*** Data for this exercise

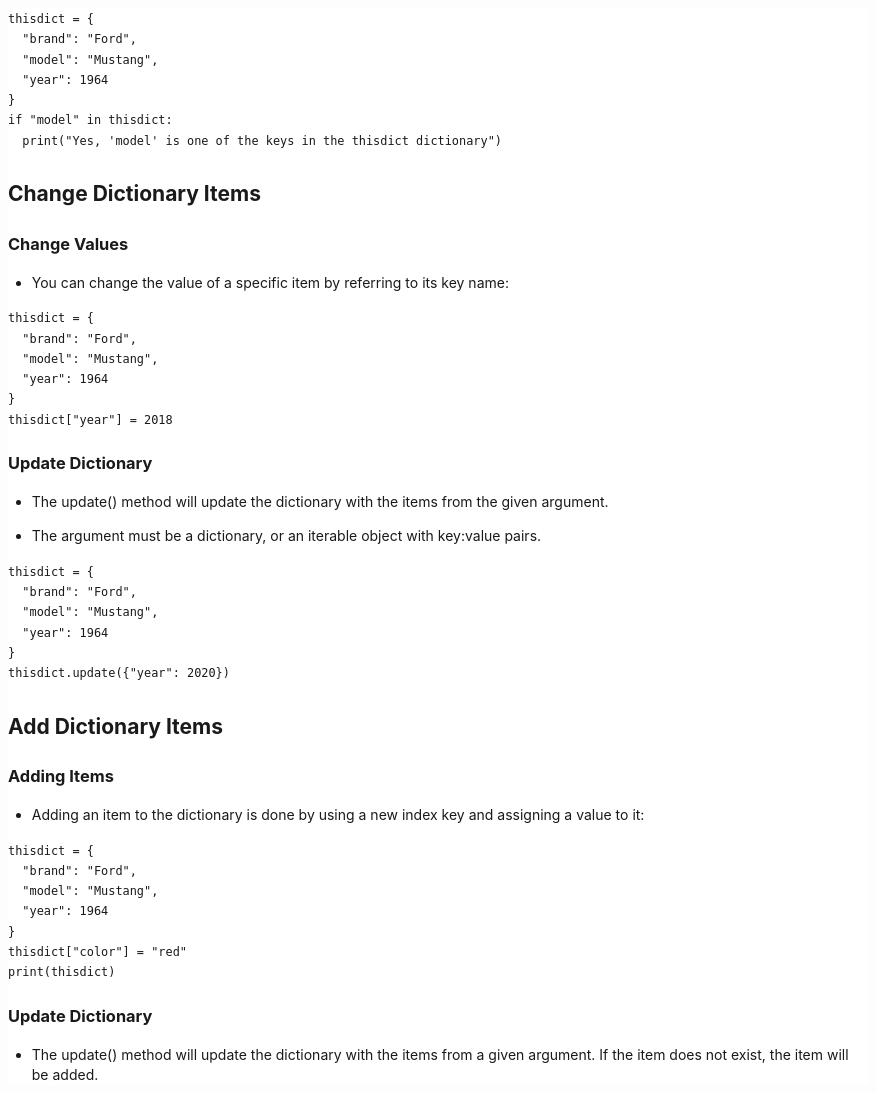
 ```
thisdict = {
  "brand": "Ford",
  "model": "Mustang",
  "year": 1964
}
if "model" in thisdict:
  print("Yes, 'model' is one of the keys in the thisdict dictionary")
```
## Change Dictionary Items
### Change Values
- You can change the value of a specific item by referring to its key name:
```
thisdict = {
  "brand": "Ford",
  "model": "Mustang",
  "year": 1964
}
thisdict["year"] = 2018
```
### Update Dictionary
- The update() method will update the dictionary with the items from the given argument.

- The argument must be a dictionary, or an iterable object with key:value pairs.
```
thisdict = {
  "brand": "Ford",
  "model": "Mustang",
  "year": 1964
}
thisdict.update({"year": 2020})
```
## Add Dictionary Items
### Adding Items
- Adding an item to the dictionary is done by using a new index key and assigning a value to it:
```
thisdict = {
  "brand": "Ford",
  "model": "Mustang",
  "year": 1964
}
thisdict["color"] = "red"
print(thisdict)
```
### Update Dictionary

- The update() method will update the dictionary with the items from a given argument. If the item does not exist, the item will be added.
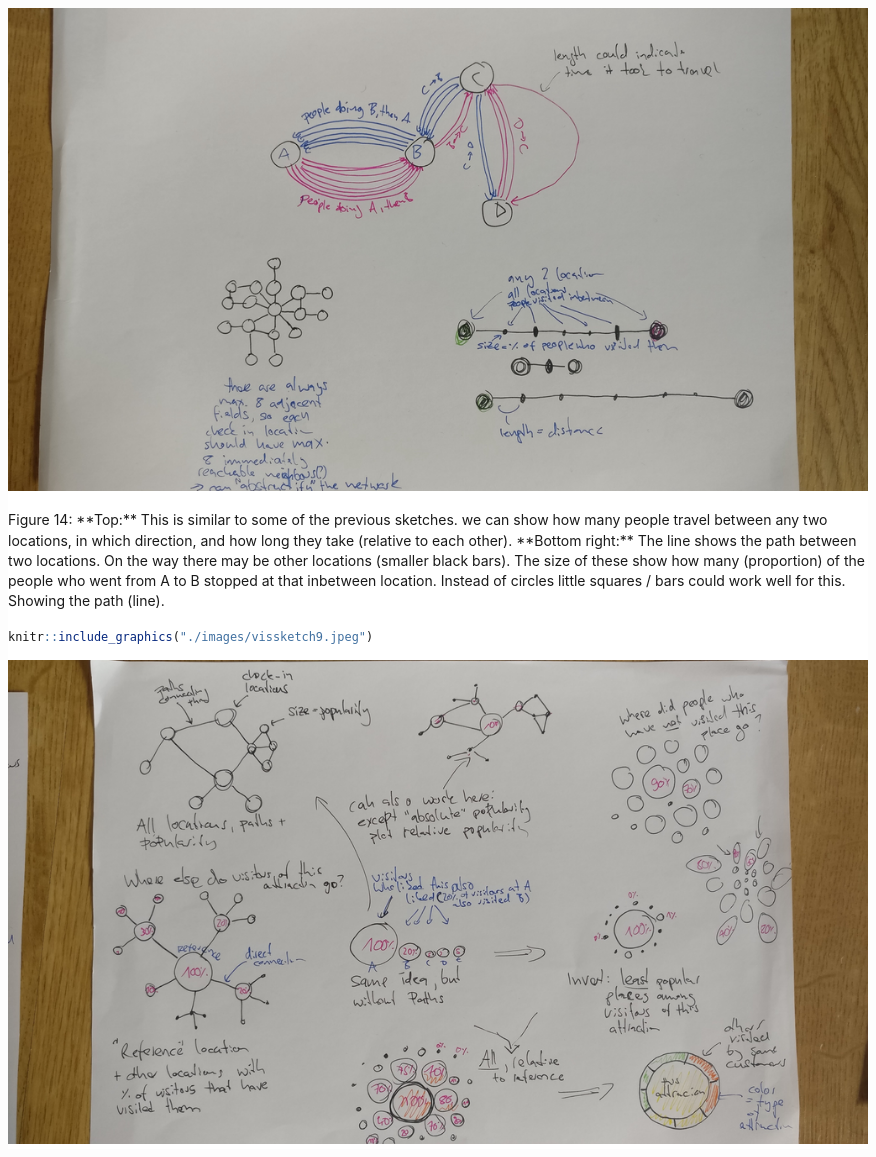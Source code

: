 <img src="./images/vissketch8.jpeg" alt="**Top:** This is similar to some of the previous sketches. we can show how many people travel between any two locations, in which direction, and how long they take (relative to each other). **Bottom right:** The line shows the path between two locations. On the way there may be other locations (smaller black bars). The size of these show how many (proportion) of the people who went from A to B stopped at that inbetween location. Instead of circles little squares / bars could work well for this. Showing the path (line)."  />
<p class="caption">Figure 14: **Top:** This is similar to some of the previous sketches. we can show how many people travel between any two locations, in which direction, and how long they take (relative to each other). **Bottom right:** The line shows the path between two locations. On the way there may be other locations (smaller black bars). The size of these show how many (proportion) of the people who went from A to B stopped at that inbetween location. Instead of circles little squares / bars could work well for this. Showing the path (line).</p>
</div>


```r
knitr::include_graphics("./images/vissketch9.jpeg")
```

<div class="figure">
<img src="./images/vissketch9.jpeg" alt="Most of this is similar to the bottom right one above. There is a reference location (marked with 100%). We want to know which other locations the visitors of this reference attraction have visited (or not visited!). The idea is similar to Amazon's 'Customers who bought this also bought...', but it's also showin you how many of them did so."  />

******

* What you need to do:
Give back every record above exactly as written, skipping each picture.

* Solution for this task:
 ```
thisdict = {
  "brand": "Ford",
  "model": "Mustang",
  "year": 1964
}
if "model" in thisdict:
  print("Yes, 'model' is one of the keys in the thisdict dictionary")
```
## Change Dictionary Items
### Change Values
- You can change the value of a specific item by referring to its key name:
```
thisdict = {
  "brand": "Ford",
  "model": "Mustang",
  "year": 1964
}
thisdict["year"] = 2018
```
### Update Dictionary
- The update() method will update the dictionary with the items from the given argument.

- The argument must be a dictionary, or an iterable object with key:value pairs.
```
thisdict = {
  "brand": "Ford",
  "model": "Mustang",
  "year": 1964
}
thisdict.update({"year": 2020})
```
## Add Dictionary Items
### Adding Items
- Adding an item to the dictionary is done by using a new index key and assigning a value to it:
```
thisdict = {
  "brand": "Ford",
  "model": "Mustang",
  "year": 1964
}
thisdict["color"] = "red"
print(thisdict)
```
### Update Dictionary

- The update() method will update the dictionary with the items from a given argument. If the item does not exist, the item will be added.
Source code

: <img src="./images/vissketch8.jpeg" alt="**Top:** This is similar to some of the previous sketches. we can show how many people travel between any two locations, in which direction, and how long they take (relative to each other). **Bottom right:** The line shows the path between two locations. On the way there may be other locations (smaller black bars). The size of these show how many (proportion) of the people who went from A to B stopped at that inbetween location. Instead of circles little squares / bars could work well for this. Showing the path (line)."  />
<p class="caption">Figure 14: **Top:** This is similar to some of the previous sketches. we can show how many people travel between any two locations, in which direction, and how long they take (relative to each other). **Bottom right:** The line shows the path between two locations. On the way there may be other locations (smaller black bars). The size of these show how many (proportion) of the people who went from A to B stopped at that inbetween location. Instead of circles little squares / bars could work well for this. Showing the path (line).</p>
</div>


```r
knitr::include_graphics("./images/vissketch9.jpeg")
```

<div class="figure">
<img src="./images/vissketch9.jpeg" alt="Most of this is similar to the bottom right one above. There is a reference location (marked with 100%). We want to know which other locations the visitors of this reference attraction have visited (or not visited!). The idea is similar to Amazon's 'Customers who bought this also bought...', but it's also showin you how many of them did so."  />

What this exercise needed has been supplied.